◆ What the task requires:
All the lines below need to be transcribed exactly. Pictures get left out.

=====

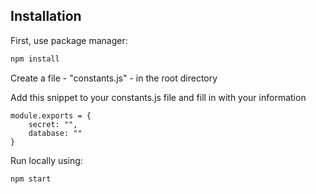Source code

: ## Installation

First, use package manager:

```bash
npm install
```

Create a file - "constants.js" - in the root directory

Add this snippet to your constants.js file and fill in with your information

```
module.exports = {
    secret: "",
    database: ""
}
```

Run locally using:

```bash
npm start
```
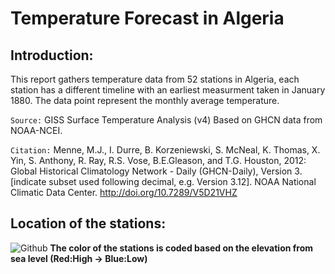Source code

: # Temperature Forecast in Algeria

## Introduction:
This report gathers temperature data from 52 stations in Algeria, each station has a different timeline with an earliest measurment taken in January 1880. The data point represent the monthly average temperature.

```Source:``` GISS Surface Temperature Analysis (v4) Based on GHCN data from NOAA-NCEI.

```Citation:``` Menne, M.J., I. Durre, B. Korzeniewski, S. McNeal, K. Thomas, X. Yin, S. Anthony, R. Ray, 
R.S. Vose, B.E.Gleason, and T.G. Houston, 2012: Global Historical Climatology Network - 
Daily (GHCN-Daily), Version 3. [indicate subset used following decimal, 
e.g. Version 3.12]. 
NOAA National Climatic Data Center. http://doi.org/10.7289/V5D21VHZ  
  
  
## Location of the stations:
![Github](https://github.com/Tahahaha7/Temperature_Forecast_Algeria/blob/master/dz_stations.png)
**The color of the stations is coded based on the elevation from sea level (Red:High → Blue:Low)**

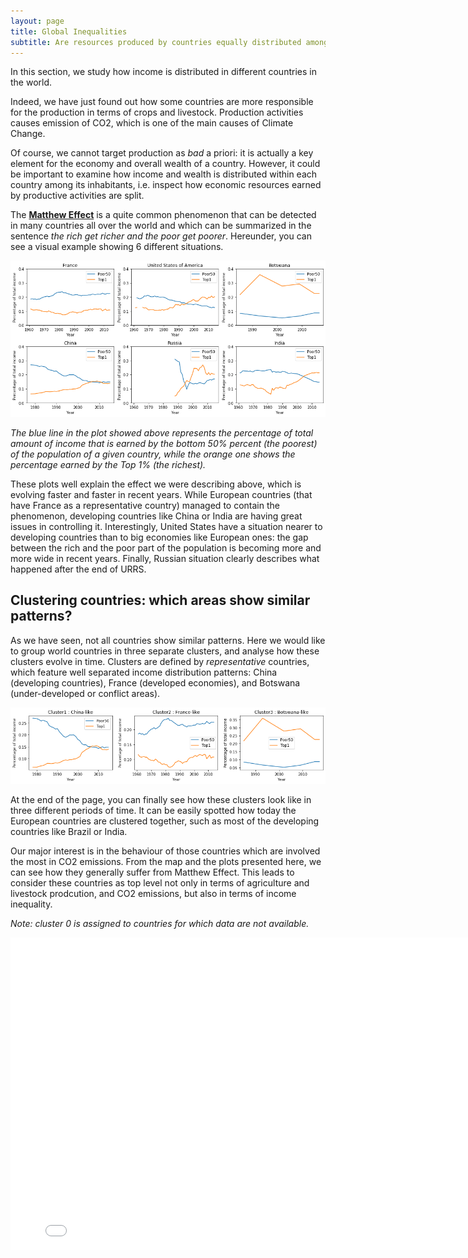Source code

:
 ```yaml
---
layout: page
title: Global Inequalities
subtitle: Are resources produced by countries equally distributed among their citizens?
---
```


In this section, we study how income is distributed in different countries in the world.

Indeed, we have just found out how some countries are more responsible for the production in terms of crops and livestock. Production activities causes emission of CO2, which is one of the main causes of Climate Change. 

Of course, we cannot target production as *bad* a priori: it is actually a key element for the economy and overall wealth of a country. However, it could be important to examine how income and wealth is distributed within each country among its inhabitants, i.e. inspect how economic resources earned by productive activities are split.

The [**Matthew Effect**](https://en.wikipedia.org/wiki/Matthew_effect) is a quite common phenomenon that can be detected in many countries all over the world and which can be summarized in the sentence *the rich get richer and the poor get poorer*. Hereunder, you can see a visual example showing 6 different situations.

![](plots/time_series.png)

*The blue line in the plot showed above represents the percentage of total amount of income that is earned by the bottom 50% percent (the poorest) of the population of a given country, while the orange one shows the percentage earned by the Top 1% (the richest).*

These plots well explain the effect we were describing above, which is evolving faster and faster in recent years. While European countries (that have France as a representative country) managed to contain the phenomenon, developing countries like China or India are having great issues in controlling it. Interestingly, United States have a situation nearer to developing countries than to big economies like European ones: the gap between the rich and the poor part of the population is becoming more and more wide in recent years. Finally, Russian situation clearly describes what happened after the end of URRS.

## Clustering countries: which areas show similar patterns?

As we have seen, not all countries show similar patterns. Here we would like to group world countries in three separate clusters, and analyse how these clusters evolve in time. Clusters are defined by *representative* countries, which feature well separated income distribution patterns: China (developing countries), France (developed economies), and Botswana (under-developed or conflict areas).

![](plots/time_series2.png)

At the end of the page, you can finally see how these clusters look like in three different periods of time. It can be easily spotted how today the European countries are clustered together, such as most of the developing countries like Brazil or India.

Our major interest is in the behaviour of those countries which are involved the most in CO2 emissions. From the map and the plots presented here, we can see how they generally suffer from Matthew Effect. This leads to consider these countries as top level not only in terms of agriculture and livestock prodcution, and CO2 emissions, but also in terms of income inequality.

*Note: cluster 0 is assigned to countries for which data are not available.*

<div class="iframe-container">
    <iframe id="graph" src="country_clustering.html" width="800" height="500"  frameborder="0">
</div>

=====

◆ Answer area:
Source code

: ## Installation

First, use package manager:

```bash
npm install
```

Create a file - "constants.js" - in the root directory

Add this snippet to your constants.js file and fill in with your information

```
module.exports = {
    secret: "",
    database: ""
}
```

Run locally using:

```bash
npm start
```
Source code

: # Temperature Forecast in Algeria

## Introduction:
This report gathers temperature data from 52 stations in Algeria, each station has a different timeline with an earliest measurment taken in January 1880. The data point represent the monthly average temperature.

```Source:``` GISS Surface Temperature Analysis (v4) Based on GHCN data from NOAA-NCEI.

```Citation:``` Menne, M.J., I. Durre, B. Korzeniewski, S. McNeal, K. Thomas, X. Yin, S. Anthony, R. Ray, 
R.S. Vose, B.E.Gleason, and T.G. Houston, 2012: Global Historical Climatology Network - 
Daily (GHCN-Daily), Version 3. [indicate subset used following decimal, 
e.g. Version 3.12]. 
NOAA National Climatic Data Center. http://doi.org/10.7289/V5D21VHZ  
  
  
## Location of the stations:
![Github](https://github.com/Tahahaha7/Temperature_Forecast_Algeria/blob/master/dz_stations.png)
**The color of the stations is coded based on the elevation from sea level (Red:High → Blue:Low)**

Source code

:
 ```yaml
---
layout: page
title: Global Inequalities
subtitle: Are resources produced by countries equally distributed among their citizens?
---
```


In this section, we study how income is distributed in different countries in the world.

Indeed, we have just found out how some countries are more responsible for the production in terms of crops and livestock. Production activities causes emission of CO2, which is one of the main causes of Climate Change. 

Of course, we cannot target production as *bad* a priori: it is actually a key element for the economy and overall wealth of a country. However, it could be important to examine how income and wealth is distributed within each country among its inhabitants, i.e. inspect how economic resources earned by productive activities are split.

The [**Matthew Effect**](https://en.wikipedia.org/wiki/Matthew_effect) is a quite common phenomenon that can be detected in many countries all over the world and which can be summarized in the sentence *the rich get richer and the poor get poorer*. Hereunder, you can see a visual example showing 6 different situations.

![](plots/time_series.png)

*The blue line in the plot showed above represents the percentage of total amount of income that is earned by the bottom 50% percent (the poorest) of the population of a given country, while the orange one shows the percentage earned by the Top 1% (the richest).*

These plots well explain the effect we were describing above, which is evolving faster and faster in recent years. While European countries (that have France as a representative country) managed to contain the phenomenon, developing countries like China or India are having great issues in controlling it. Interestingly, United States have a situation nearer to developing countries than to big economies like European ones: the gap between the rich and the poor part of the population is becoming more and more wide in recent years. Finally, Russian situation clearly describes what happened after the end of URRS.

## Clustering countries: which areas show similar patterns?

As we have seen, not all countries show similar patterns. Here we would like to group world countries in three separate clusters, and analyse how these clusters evolve in time. Clusters are defined by *representative* countries, which feature well separated income distribution patterns: China (developing countries), France (developed economies), and Botswana (under-developed or conflict areas).

![](plots/time_series2.png)

At the end of the page, you can finally see how these clusters look like in three different periods of time. It can be easily spotted how today the European countries are clustered together, such as most of the developing countries like Brazil or India.

Our major interest is in the behaviour of those countries which are involved the most in CO2 emissions. From the map and the plots presented here, we can see how they generally suffer from Matthew Effect. This leads to consider these countries as top level not only in terms of agriculture and livestock prodcution, and CO2 emissions, but also in terms of income inequality.

*Note: cluster 0 is assigned to countries for which data are not available.*

<div class="iframe-container">
    <iframe id="graph" src="country_clustering.html" width="800" height="500"  frameborder="0">
</div>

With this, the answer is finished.